Xiao S, Houser-Scott F, Engelke D R
Department of Biological Chemistry, The University of Michigan Medical School, Ann Arbor, Michigan 48109-0606 USA.
J Cell Physiol. 2001 Apr;187(1):11-20. doi: 10.1002/1097-4652(200104)187:1<11::AID-JCP1055>3.0.CO;2-K.
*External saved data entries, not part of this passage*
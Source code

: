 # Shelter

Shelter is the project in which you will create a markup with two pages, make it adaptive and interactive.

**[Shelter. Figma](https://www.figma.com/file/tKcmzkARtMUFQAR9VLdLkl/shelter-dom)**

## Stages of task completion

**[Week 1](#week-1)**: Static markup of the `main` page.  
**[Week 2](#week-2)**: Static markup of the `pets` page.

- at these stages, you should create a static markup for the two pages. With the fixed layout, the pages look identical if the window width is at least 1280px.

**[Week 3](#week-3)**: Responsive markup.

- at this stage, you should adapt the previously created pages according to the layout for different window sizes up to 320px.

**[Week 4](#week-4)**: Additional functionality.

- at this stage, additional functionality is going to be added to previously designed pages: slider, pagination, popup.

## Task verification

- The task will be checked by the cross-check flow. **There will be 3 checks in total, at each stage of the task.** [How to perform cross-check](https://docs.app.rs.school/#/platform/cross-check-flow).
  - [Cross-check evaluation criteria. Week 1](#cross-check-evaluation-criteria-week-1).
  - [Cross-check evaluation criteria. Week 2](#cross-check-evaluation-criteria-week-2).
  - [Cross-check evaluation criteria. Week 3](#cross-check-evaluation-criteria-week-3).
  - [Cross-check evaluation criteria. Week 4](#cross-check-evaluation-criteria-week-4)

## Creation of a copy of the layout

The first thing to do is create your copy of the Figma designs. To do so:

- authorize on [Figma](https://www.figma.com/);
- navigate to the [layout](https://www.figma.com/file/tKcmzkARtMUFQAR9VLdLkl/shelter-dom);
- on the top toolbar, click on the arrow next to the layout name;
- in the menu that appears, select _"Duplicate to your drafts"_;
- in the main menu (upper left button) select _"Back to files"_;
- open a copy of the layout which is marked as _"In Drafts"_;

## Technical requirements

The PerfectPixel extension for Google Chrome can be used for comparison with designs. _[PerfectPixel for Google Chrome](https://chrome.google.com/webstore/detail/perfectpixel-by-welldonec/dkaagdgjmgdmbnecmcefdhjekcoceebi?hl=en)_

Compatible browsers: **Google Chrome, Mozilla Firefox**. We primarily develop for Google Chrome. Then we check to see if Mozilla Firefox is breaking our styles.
Ribonuclease P is an ancient enzyme that cleaves pre-tRNAs to generate mature 5' ends. It contains an essential RNA subunit in Bacteria, Archaea, and Eukarya, but the degree to which the RNA subunit relies on proteins to supplement catalysis is highly variable. The eukaryotic nuclear holoenzyme has recently been found to contain almost twenty times the protein content of the bacterial enzymes, in addition to having split into at least two related enzymes with distinct substrate specificity. In this review, recent progress in understanding the molecular architecture and functions of nuclear forms of RNase P will be considered.
核糖核酸酶P是一种古老的酶,可切割前体tRNA以产生成熟的5'末端。在细菌、古细菌和真核生物中,它都包含一个必需的RNA亚基,但RNA亚基依赖蛋白质来补充催化作用的程度差异很大。最近发现,真核细胞核全酶除了已分裂为至少两种具有不同底物特异性的相关酶外,其蛋白质含量几乎是细菌酶的二十倍。在这篇综述中,我们将探讨在理解核糖核酸酶P核形式的分子结构和功能方面的最新进展。